■ Task instructions:
The answer must be every line of the records below that contains the word "should".

■ Supplied entries:

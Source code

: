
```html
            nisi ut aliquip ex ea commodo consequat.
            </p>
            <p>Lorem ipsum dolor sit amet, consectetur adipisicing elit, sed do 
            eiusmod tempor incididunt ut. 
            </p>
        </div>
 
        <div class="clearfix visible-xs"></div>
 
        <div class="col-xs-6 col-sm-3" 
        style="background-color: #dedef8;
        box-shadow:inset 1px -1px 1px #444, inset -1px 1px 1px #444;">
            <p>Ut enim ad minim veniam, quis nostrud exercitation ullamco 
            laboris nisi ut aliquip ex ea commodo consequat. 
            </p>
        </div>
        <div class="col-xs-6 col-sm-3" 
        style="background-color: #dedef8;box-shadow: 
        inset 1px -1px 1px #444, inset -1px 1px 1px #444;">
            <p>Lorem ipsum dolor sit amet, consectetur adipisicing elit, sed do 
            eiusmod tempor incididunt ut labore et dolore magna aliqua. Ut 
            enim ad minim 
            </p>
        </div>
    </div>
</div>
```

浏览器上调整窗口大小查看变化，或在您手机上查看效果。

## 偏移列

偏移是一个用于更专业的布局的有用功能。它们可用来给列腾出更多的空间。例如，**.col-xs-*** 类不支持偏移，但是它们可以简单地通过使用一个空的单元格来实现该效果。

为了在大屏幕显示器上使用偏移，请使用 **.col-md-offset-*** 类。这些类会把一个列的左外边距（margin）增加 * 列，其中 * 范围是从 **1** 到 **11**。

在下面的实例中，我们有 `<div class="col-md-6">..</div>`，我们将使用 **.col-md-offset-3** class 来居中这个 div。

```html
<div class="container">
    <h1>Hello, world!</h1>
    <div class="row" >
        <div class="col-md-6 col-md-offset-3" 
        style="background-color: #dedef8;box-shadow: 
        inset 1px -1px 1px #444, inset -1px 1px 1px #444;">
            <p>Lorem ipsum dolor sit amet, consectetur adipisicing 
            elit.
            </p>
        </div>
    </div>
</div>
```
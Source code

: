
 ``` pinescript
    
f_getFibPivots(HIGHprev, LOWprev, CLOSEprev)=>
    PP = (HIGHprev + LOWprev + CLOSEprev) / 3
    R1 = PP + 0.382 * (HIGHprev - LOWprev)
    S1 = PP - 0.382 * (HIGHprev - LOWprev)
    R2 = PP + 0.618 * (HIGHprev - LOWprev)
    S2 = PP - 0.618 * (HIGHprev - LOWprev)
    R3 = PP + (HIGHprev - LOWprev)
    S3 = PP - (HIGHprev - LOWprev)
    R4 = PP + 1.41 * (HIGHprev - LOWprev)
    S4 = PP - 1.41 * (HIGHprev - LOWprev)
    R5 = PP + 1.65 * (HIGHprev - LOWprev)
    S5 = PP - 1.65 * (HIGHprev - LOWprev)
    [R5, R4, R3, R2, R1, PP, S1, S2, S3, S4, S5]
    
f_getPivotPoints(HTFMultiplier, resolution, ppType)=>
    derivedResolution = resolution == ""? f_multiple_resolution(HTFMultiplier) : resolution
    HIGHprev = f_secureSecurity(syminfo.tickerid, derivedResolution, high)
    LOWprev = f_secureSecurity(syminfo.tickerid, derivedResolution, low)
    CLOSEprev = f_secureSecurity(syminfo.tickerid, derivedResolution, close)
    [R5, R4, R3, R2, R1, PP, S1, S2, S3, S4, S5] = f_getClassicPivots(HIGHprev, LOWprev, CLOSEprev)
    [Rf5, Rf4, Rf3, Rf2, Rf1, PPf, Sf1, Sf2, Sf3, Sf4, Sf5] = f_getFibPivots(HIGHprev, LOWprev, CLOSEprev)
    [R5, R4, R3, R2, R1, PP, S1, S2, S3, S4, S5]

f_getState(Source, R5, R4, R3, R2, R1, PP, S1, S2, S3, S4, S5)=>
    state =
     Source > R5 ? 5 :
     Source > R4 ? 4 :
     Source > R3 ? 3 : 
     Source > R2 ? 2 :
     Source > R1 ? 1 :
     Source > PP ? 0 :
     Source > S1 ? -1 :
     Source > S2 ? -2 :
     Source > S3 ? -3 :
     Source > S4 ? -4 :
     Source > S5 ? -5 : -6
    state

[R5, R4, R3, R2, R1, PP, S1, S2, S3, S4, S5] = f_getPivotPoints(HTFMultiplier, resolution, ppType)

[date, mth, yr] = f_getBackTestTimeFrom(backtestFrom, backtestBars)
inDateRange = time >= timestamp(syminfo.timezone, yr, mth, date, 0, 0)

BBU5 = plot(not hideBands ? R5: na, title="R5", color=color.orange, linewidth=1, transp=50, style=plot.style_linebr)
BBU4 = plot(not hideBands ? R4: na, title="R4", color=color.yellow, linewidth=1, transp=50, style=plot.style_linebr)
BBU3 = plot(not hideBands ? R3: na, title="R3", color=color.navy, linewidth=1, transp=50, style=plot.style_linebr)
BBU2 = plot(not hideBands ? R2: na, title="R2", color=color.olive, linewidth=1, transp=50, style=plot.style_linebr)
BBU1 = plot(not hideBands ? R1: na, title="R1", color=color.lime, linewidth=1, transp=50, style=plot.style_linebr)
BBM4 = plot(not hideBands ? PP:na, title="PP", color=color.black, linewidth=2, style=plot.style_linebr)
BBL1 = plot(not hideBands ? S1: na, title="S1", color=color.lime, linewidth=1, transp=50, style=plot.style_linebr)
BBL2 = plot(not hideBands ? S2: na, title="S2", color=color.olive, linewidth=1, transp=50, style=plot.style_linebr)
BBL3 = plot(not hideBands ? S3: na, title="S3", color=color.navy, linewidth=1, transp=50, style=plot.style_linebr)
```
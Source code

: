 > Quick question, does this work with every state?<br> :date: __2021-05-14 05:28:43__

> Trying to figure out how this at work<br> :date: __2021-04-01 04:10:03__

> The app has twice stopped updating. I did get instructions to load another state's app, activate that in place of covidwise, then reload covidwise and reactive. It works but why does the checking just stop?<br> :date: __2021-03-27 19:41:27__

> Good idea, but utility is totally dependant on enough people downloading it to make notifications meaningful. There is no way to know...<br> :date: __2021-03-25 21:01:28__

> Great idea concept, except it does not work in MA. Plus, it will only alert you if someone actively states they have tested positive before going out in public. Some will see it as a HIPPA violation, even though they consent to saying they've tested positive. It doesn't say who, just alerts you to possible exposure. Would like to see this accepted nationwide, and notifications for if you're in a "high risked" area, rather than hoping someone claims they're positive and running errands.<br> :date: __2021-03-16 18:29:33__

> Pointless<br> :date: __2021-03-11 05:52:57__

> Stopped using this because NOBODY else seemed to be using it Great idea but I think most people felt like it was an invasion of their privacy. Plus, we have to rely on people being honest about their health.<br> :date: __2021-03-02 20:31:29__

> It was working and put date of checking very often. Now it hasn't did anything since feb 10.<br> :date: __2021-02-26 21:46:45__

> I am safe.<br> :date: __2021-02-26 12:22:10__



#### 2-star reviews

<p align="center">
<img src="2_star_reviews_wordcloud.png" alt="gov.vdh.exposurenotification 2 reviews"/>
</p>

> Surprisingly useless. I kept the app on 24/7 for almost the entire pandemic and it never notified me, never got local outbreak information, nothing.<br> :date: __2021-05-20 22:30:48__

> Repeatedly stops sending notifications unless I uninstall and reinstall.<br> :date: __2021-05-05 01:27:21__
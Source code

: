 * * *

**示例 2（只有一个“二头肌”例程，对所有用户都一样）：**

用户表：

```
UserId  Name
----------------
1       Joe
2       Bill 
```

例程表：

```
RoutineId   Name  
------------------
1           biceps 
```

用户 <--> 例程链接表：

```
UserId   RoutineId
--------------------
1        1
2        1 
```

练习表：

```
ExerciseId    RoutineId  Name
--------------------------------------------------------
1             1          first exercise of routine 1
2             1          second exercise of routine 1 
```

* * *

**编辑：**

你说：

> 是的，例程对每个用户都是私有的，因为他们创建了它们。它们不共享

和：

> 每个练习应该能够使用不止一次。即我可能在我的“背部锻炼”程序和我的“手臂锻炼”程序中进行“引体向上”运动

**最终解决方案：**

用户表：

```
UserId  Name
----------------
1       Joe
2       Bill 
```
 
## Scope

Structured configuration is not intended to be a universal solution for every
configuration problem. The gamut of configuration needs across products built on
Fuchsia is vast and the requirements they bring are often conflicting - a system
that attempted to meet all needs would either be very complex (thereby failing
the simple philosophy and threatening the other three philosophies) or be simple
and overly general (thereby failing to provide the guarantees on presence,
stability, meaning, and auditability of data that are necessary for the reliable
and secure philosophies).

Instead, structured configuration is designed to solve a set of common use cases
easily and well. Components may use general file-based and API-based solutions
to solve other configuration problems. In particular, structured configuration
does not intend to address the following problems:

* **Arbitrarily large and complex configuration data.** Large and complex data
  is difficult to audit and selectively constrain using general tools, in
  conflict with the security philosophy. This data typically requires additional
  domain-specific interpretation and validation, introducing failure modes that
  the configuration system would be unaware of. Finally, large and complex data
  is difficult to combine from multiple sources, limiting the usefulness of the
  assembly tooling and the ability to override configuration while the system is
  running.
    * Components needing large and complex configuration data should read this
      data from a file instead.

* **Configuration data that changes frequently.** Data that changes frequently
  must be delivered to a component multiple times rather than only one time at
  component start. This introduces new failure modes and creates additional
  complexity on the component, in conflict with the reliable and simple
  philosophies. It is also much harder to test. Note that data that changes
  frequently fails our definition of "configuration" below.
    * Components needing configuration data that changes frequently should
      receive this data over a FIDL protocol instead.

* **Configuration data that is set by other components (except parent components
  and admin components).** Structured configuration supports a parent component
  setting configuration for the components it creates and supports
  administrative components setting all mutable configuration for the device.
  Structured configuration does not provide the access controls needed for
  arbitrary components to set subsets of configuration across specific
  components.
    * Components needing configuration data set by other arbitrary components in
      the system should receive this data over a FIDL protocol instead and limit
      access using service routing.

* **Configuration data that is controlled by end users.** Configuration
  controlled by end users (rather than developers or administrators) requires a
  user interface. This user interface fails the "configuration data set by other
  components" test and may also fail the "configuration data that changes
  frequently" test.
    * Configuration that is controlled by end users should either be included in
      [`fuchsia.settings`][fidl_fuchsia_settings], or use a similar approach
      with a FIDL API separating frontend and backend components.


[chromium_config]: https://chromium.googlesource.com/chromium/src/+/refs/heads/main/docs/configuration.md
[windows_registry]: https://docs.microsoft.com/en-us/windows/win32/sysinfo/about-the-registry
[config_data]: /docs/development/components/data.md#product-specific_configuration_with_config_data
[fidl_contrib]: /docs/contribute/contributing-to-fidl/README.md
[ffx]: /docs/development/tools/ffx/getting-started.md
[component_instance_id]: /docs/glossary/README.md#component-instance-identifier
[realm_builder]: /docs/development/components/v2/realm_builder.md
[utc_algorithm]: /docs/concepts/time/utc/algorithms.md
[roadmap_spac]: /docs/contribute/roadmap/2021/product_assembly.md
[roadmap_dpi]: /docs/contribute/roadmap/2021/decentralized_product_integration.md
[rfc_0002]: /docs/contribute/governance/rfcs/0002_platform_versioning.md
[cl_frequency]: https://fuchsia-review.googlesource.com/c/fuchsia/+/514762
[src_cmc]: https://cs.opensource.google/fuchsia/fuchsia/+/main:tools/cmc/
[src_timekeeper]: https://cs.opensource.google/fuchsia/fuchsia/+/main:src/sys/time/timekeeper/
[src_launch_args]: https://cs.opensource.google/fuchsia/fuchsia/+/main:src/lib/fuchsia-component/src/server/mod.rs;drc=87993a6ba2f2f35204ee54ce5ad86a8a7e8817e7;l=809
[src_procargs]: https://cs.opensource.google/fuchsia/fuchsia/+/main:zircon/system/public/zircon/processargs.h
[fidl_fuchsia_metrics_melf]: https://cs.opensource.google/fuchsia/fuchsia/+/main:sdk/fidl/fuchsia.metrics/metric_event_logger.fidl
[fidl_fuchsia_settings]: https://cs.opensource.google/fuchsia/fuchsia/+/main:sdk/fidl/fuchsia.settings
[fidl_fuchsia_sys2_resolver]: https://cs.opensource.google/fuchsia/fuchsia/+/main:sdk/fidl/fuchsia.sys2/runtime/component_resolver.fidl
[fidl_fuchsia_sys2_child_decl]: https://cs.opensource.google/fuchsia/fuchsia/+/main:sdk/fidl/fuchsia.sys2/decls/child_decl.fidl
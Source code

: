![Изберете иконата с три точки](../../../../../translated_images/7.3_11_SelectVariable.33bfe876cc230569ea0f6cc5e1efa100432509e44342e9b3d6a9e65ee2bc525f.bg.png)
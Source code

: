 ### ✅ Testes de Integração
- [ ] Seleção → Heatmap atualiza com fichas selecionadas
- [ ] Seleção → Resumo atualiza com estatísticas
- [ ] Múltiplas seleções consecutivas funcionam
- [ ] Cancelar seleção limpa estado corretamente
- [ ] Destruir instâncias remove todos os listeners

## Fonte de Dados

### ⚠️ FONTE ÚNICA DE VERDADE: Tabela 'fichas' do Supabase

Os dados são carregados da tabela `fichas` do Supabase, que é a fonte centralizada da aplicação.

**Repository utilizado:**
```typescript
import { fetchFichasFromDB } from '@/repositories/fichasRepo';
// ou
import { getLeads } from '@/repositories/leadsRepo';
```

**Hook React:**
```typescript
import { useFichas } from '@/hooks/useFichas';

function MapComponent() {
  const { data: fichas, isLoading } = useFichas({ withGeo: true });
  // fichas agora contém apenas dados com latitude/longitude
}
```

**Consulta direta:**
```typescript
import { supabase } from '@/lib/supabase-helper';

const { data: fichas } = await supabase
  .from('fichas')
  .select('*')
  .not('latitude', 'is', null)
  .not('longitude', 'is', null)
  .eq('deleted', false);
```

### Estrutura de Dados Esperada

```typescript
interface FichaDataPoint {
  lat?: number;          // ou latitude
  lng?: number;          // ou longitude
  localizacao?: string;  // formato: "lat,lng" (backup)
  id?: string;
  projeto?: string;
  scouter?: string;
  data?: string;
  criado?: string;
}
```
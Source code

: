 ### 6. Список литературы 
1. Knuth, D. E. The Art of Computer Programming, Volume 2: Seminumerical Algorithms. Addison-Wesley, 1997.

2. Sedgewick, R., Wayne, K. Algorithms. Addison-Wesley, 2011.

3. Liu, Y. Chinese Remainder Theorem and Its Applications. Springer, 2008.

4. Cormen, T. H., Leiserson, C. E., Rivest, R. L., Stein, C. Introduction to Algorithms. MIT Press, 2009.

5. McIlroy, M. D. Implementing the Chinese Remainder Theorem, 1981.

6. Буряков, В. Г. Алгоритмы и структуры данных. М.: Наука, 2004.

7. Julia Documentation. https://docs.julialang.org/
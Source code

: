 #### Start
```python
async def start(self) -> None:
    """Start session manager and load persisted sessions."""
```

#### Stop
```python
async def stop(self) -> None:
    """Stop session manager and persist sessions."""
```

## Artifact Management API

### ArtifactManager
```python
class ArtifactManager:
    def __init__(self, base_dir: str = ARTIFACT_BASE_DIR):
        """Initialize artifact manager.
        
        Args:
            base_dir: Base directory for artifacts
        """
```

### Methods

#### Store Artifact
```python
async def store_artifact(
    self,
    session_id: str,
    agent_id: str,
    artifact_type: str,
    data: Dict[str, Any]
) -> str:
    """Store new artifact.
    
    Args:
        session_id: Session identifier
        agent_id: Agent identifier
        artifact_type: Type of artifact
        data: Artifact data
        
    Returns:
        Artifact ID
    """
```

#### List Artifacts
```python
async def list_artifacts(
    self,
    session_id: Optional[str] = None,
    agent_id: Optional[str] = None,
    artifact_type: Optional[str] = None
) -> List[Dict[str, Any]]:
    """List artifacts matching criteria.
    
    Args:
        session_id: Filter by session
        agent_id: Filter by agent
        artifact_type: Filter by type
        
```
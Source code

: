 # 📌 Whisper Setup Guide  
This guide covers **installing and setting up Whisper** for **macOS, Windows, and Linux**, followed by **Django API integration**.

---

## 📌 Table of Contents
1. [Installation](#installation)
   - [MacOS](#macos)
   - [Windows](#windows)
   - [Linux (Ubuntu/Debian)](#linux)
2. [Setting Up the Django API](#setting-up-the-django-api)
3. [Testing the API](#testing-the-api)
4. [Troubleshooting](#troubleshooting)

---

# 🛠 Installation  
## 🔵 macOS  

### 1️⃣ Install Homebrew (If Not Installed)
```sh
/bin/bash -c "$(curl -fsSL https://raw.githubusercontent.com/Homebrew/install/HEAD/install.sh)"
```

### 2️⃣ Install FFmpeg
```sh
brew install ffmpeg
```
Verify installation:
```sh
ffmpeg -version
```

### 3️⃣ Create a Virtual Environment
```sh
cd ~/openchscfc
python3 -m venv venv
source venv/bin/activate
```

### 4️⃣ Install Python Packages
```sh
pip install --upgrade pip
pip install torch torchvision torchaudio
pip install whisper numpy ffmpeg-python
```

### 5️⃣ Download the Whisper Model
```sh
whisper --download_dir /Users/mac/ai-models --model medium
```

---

■ Worked solution:
    * Components needing large and complex configuration data should read this
    * Components needing configuration data that changes frequently should
      the system should receive this data over a FIDL protocol instead and limit
    * Configuration that is controlled by end users should either be included in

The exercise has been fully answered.